From the entries below, copy out every line with "people" in it.

** Opening RECORDS FOR THIS EXERCISE block **

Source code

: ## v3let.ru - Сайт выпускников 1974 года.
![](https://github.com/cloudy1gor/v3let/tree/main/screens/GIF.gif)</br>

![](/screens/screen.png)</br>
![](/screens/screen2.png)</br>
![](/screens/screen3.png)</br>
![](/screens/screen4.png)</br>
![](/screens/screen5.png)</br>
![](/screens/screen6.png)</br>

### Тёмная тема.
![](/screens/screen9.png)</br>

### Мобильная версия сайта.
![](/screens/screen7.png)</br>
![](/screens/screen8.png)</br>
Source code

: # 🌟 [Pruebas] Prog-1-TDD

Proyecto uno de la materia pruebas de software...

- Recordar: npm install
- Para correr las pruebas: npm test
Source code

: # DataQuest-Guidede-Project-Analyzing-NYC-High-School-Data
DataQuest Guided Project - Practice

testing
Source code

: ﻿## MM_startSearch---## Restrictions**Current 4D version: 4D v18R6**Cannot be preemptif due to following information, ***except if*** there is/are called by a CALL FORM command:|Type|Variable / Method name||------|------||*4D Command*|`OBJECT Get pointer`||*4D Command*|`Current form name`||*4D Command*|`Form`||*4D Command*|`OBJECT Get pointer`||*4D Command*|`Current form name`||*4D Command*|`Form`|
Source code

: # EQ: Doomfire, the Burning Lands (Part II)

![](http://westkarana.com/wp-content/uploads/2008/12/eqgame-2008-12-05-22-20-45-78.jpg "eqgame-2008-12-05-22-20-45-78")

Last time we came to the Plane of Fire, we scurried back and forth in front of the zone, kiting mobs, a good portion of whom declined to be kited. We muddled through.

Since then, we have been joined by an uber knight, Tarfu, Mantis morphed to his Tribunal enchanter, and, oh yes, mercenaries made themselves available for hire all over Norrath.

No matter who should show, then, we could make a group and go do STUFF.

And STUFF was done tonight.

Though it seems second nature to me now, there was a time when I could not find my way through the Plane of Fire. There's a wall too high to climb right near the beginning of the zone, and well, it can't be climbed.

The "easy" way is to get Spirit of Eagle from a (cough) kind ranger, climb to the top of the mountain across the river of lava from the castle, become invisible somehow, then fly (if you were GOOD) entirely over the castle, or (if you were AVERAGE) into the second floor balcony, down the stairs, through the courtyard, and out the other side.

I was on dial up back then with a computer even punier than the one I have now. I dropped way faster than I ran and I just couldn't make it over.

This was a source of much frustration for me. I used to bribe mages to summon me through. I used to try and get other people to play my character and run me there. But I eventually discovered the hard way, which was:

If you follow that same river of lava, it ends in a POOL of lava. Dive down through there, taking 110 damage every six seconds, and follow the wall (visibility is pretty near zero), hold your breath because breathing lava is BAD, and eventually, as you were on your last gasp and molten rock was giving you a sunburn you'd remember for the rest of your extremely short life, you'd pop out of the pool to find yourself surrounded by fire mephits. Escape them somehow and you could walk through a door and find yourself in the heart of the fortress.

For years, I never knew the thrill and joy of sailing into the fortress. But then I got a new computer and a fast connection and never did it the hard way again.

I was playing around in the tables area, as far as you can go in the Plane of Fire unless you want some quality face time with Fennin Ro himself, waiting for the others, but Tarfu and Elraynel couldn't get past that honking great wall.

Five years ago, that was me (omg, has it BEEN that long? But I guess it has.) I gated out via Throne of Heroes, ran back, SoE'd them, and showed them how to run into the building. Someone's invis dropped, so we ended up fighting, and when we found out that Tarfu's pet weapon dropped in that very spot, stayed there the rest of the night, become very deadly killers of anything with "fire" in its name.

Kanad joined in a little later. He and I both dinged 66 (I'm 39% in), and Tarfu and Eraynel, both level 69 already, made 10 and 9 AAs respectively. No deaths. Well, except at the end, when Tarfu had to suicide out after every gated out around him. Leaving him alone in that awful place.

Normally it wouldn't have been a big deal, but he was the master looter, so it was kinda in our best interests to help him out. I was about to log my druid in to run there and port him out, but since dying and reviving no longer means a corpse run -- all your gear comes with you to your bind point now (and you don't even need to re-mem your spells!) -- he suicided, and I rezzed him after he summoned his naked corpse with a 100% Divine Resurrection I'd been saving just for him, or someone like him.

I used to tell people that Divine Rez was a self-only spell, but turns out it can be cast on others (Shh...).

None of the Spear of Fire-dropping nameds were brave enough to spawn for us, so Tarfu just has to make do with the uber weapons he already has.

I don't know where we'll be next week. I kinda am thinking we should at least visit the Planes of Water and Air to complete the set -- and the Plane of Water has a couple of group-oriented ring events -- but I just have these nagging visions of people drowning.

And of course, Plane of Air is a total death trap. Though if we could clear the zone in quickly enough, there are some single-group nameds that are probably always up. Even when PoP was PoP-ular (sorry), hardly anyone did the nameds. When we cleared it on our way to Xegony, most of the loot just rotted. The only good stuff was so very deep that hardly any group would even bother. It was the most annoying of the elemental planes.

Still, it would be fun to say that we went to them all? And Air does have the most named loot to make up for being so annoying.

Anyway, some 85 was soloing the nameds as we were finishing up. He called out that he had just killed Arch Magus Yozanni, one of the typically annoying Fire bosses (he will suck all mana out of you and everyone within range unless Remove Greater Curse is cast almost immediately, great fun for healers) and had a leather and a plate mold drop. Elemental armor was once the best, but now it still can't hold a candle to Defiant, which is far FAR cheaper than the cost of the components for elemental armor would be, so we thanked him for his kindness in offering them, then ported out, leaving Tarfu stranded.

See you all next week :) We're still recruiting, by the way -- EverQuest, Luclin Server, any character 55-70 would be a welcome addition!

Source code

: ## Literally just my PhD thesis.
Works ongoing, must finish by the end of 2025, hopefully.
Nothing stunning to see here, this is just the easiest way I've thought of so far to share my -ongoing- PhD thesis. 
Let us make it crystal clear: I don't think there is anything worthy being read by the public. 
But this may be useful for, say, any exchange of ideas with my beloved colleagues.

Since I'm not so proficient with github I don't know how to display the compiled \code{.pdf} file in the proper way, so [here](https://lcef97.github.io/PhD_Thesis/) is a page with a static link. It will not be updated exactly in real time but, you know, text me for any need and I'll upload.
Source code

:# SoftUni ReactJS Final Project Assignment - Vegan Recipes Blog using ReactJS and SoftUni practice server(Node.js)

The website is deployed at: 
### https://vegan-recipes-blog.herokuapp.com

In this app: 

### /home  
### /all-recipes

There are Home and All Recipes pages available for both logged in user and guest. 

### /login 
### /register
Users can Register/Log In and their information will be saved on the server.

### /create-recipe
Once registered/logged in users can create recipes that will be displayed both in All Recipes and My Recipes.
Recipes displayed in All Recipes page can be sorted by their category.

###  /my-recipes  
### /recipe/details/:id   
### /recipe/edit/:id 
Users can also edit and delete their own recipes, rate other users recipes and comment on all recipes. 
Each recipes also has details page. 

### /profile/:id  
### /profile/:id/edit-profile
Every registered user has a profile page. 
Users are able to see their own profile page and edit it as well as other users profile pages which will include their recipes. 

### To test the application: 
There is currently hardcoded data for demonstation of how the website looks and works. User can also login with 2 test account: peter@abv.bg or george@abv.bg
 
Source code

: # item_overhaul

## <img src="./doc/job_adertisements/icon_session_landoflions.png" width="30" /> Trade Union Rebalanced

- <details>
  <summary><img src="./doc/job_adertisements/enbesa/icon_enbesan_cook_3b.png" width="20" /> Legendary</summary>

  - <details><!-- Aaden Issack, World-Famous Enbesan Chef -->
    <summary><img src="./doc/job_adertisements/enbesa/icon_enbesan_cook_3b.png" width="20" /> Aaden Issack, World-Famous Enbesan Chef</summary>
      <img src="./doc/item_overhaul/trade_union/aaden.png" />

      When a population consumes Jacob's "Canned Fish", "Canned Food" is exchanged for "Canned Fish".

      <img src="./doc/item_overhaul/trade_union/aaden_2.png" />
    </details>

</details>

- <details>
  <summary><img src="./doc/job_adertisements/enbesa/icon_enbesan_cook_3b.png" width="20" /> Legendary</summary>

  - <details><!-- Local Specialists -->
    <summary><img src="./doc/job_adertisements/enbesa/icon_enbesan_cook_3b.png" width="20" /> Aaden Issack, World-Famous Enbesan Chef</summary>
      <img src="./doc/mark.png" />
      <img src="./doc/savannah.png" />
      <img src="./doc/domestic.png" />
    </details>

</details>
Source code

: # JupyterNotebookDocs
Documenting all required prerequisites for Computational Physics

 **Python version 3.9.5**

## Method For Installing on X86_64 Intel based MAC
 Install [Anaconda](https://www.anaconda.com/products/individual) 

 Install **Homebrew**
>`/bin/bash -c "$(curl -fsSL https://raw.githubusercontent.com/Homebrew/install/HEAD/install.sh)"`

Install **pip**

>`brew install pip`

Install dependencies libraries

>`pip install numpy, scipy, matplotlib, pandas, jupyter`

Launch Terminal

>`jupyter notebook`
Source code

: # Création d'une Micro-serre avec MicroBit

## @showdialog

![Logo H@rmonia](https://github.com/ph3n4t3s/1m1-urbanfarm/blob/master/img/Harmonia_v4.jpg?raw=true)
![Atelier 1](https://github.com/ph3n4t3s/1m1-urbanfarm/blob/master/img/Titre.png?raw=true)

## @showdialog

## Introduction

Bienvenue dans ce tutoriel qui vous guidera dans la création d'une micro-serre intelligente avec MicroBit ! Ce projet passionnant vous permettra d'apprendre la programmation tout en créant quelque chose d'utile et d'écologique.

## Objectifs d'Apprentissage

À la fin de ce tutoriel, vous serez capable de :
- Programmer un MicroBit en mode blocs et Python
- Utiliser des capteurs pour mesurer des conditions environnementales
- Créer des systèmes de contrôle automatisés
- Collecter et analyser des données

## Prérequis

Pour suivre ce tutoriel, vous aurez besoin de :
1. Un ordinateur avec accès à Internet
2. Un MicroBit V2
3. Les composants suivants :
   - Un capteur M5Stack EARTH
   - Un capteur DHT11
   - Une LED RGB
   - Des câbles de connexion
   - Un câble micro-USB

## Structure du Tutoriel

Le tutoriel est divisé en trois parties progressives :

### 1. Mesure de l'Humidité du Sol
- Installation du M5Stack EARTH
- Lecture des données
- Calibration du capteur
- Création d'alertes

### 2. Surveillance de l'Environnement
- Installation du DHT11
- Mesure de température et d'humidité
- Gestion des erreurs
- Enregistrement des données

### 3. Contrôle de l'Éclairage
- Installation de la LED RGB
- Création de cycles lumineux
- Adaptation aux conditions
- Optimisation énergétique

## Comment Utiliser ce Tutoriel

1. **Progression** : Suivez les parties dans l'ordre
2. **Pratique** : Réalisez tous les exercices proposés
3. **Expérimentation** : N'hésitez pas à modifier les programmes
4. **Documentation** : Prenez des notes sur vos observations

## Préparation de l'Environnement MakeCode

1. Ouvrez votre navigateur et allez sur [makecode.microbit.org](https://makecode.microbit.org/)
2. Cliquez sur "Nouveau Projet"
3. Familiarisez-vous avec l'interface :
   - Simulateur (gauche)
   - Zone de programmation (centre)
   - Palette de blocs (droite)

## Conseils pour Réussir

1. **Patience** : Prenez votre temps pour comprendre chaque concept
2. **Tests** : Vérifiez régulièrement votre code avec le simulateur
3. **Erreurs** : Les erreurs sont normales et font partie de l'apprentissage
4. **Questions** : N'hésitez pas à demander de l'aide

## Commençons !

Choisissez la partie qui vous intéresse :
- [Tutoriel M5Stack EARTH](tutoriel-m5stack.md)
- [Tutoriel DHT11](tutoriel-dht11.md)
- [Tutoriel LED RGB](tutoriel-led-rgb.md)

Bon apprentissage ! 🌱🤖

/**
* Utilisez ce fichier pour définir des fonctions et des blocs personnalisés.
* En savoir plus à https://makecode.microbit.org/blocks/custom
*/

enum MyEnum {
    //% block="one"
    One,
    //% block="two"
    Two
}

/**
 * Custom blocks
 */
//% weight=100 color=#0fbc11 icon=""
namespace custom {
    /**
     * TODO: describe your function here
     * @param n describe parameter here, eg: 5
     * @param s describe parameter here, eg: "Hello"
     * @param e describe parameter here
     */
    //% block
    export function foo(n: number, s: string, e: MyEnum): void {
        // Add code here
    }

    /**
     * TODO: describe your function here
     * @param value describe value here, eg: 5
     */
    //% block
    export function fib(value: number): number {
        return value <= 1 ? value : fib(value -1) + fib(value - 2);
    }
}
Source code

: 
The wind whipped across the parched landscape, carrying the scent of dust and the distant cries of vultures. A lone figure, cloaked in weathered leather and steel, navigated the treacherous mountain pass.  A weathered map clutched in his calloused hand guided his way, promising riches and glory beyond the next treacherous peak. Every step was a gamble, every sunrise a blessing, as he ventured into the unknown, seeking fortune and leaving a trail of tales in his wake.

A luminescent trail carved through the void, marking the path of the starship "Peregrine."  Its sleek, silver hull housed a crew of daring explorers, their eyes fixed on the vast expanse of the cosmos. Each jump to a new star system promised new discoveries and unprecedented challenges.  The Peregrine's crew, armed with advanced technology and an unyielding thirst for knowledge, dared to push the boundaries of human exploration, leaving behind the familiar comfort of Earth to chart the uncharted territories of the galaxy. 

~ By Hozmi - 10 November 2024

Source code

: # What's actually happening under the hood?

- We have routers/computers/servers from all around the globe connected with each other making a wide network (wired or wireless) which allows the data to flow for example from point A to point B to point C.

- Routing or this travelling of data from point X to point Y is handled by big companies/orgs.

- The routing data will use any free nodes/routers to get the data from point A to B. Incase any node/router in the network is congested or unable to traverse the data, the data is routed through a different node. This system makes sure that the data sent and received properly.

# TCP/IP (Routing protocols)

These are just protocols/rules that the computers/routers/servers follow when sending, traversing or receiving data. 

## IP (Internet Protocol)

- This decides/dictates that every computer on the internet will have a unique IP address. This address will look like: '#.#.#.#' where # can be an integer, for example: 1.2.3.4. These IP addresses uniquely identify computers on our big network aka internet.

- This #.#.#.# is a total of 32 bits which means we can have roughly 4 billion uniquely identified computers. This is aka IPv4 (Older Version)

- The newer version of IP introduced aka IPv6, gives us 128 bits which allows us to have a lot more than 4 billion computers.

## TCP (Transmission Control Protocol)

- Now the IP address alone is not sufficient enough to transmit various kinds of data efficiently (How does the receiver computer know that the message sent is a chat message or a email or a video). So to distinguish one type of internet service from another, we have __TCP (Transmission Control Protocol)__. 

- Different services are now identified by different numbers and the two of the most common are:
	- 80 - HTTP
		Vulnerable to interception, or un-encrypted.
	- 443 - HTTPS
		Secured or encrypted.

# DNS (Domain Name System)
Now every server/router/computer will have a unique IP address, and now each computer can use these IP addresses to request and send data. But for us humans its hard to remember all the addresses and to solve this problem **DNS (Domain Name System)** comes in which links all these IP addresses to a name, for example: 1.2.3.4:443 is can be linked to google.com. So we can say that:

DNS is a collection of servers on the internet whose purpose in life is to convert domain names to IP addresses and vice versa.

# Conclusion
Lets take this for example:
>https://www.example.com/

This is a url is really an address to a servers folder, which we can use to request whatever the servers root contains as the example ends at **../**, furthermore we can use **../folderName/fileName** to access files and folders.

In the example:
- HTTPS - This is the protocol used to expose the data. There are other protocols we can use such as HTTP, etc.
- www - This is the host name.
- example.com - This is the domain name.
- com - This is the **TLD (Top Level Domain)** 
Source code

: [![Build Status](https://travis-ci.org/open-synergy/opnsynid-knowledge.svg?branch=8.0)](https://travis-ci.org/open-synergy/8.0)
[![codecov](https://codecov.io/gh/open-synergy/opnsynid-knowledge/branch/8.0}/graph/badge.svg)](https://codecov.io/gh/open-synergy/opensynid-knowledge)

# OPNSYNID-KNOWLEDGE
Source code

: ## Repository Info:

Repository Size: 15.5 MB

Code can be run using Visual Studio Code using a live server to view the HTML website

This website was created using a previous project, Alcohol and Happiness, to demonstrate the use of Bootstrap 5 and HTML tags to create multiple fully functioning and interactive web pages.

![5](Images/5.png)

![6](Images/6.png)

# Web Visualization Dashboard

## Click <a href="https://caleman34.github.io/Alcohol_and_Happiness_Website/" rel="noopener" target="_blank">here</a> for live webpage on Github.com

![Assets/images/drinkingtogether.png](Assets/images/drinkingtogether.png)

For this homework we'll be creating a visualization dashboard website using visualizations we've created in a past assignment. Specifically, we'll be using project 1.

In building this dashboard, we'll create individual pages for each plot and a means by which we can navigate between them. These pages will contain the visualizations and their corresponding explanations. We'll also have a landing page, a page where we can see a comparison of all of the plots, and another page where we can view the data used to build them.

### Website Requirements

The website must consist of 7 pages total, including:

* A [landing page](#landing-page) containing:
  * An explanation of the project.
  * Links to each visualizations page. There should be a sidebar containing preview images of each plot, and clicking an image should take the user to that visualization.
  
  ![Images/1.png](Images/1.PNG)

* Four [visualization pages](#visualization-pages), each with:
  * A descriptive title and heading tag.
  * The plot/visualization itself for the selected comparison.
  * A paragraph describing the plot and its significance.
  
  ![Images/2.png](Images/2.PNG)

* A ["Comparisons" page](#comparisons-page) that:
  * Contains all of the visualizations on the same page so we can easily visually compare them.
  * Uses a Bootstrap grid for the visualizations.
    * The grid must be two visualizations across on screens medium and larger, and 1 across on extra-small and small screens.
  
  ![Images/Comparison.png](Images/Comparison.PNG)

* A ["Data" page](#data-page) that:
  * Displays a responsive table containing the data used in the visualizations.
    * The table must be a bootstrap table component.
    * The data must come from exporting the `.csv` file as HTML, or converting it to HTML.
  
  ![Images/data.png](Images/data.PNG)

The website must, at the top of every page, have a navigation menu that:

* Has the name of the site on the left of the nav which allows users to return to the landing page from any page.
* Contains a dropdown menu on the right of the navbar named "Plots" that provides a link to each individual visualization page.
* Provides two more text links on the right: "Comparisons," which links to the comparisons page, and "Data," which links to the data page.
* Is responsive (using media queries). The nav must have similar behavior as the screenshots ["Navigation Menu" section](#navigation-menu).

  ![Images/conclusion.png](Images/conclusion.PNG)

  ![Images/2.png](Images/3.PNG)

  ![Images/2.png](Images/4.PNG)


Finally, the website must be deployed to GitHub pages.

** Closing RECORDS FOR THIS EXERCISE block **

● EXERCISE OUTPUT
This was a source of much frustration for me. I used to bribe mages to summon me through. I used to try and get other people to play my character and run me there. But I eventually discovered the hard way, which was:
I used to tell people that Divine Rez was a self-only spell, but turns out it can be cast on others (Shh...).
I don't know where we'll be next week. I kinda am thinking we should at least visit the Planes of Water and Air to complete the set -- and the Plane of Water has a couple of group-oriented ring events -- but I just have these nagging visions of people drowning.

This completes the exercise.